The baht’s rally has been fuelled not by rapid economic growth, but by a combination of gold flows, shifting investor sentiment, and changes in global trade.
While exports and tourism face setbacks, the strength of the currency has surprised markets, with the baht hitting a four-year high against the dollar in September and already climbing 5% since US tariffs were announced earlier this year.
Gold linked to baht surge
Gold has been at the heart of the baht’s appreciation, as per a Bloomberg report.
Thailand is one of the world’s most active gold markets, and demand for bullion has surged alongside global prices.
Gold exports rose nearly 70% to 254 billion baht in the first seven months of 2025, contributing significantly to dollar inflows.
At one point this year, the 30-day correlation between gold and the baht climbed to 0.88, the highest in almost three years.
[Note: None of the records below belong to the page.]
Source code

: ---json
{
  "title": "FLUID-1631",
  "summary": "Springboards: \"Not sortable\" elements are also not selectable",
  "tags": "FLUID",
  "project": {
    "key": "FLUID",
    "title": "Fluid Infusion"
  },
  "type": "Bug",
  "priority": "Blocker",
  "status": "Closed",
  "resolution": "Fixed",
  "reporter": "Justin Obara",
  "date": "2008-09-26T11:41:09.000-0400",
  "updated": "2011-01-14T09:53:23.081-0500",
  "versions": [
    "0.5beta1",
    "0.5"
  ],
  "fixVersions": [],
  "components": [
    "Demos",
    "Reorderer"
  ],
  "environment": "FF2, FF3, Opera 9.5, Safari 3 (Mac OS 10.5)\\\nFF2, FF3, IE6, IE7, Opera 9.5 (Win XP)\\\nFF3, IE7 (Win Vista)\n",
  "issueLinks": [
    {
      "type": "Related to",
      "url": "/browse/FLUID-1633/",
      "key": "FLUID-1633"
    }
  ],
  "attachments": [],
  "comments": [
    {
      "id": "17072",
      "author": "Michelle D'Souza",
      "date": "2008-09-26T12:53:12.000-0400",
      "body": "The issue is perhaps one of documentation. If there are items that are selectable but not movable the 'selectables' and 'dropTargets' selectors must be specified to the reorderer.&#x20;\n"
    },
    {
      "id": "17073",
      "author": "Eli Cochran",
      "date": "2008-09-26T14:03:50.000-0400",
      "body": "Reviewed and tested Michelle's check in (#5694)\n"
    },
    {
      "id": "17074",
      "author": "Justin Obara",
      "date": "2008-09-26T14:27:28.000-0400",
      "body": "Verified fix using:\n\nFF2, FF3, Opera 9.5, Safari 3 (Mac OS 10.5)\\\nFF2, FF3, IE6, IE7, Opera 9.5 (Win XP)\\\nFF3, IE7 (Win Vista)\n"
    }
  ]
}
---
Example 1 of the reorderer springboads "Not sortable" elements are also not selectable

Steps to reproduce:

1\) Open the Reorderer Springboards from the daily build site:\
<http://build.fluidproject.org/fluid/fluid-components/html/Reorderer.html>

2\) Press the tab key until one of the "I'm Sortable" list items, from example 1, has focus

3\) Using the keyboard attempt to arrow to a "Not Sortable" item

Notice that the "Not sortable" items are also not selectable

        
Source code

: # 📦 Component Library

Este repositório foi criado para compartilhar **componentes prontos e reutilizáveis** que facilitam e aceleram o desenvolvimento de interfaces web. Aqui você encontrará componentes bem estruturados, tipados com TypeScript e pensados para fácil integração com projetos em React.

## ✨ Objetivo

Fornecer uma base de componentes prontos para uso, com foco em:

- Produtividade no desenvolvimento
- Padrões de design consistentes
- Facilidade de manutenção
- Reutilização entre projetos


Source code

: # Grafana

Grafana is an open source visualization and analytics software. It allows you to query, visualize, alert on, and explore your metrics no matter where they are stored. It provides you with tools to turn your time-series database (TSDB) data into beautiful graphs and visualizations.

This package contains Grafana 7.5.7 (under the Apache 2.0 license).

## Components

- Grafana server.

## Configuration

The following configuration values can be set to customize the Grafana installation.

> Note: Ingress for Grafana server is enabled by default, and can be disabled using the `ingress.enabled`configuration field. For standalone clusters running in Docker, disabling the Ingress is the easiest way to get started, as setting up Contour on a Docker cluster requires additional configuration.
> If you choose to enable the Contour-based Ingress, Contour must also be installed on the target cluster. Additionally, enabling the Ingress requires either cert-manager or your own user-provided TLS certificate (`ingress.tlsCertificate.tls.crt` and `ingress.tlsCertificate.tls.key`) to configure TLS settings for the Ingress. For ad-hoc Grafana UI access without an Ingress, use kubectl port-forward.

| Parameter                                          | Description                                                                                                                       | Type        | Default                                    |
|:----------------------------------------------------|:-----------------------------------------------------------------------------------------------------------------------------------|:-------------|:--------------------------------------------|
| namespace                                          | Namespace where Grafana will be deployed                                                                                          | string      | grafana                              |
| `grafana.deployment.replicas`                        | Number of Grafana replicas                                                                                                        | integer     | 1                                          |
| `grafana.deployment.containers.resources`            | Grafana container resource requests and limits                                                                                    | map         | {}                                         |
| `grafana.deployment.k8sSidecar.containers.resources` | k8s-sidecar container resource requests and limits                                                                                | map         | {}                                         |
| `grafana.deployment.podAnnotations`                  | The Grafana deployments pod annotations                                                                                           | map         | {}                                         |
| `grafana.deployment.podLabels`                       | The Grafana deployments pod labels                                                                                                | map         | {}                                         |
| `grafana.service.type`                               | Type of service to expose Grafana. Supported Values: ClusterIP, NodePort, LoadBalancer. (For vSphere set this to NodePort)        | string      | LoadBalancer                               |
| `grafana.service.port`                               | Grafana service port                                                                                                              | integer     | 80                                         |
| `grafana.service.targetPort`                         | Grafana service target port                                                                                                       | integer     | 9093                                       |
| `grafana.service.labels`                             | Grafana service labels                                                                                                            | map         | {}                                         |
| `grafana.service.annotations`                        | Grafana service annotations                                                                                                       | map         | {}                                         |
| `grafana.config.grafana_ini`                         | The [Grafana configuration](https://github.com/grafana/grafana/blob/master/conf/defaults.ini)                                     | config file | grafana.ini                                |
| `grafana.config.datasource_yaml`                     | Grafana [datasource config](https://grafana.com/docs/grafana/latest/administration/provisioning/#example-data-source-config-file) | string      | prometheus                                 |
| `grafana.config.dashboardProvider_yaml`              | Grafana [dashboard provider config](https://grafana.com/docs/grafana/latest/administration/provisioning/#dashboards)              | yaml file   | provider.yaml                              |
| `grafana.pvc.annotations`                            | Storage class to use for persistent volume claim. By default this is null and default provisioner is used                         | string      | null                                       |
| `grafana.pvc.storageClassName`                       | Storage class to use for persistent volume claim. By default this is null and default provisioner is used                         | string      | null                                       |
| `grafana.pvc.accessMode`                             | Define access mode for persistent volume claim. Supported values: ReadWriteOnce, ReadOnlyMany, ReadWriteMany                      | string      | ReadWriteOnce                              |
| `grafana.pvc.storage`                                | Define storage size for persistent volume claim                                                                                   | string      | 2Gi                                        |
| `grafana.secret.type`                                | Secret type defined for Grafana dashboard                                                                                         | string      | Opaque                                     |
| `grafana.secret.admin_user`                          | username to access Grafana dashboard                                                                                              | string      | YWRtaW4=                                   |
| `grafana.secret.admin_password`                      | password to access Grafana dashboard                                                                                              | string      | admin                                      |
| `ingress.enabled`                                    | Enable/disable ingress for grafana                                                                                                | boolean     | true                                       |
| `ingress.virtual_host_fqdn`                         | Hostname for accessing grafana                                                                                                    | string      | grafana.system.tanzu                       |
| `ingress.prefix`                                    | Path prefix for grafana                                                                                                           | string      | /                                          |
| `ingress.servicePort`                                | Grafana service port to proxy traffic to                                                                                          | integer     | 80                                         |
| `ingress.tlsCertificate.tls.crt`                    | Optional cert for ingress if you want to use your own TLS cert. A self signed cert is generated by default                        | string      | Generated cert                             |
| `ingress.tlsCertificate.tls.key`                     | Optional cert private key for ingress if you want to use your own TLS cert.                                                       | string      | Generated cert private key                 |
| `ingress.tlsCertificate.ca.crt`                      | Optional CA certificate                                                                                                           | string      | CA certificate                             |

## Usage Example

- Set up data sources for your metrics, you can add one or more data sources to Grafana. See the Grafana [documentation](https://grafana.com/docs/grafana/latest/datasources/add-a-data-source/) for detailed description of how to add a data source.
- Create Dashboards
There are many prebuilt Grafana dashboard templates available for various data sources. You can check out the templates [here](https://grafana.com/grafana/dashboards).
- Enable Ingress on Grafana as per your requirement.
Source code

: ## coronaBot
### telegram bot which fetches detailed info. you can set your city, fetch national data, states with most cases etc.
Gold plays both cultural and financial roles in Thailand, used for savings, religious offerings, and wealth transfer.
When gold prices rise globally, Thai traders often sell their holdings and convert proceeds into the local currency, strengthening the baht further.
Household demand for gold rose 13% in 2024, marking the fourth consecutive year of growth, while global investors shifted away from US assets into bullion, reinforcing the metal’s impact on Thailand’s currency.
Trade shifts and investment flows
The baht has also been supported by trade realignments following tariffs imposed by the US.
President Donald Trump’s 19% duty on Thai imports hurt exporters but also redirected investment into Thailand.
Companies seeking to avoid a 30% tariff on Chinese goods expanded operations in Thailand, where new investment proposals reached $32.5 billion in the first half of 2025, a 139% rise from the same period last year.
Projects included digital, electrical, and rail infrastructure, strengthening the country’s current account surplus, which stood at $13 billion by August, exceeding the Bank of Thailand’s full-year forecast.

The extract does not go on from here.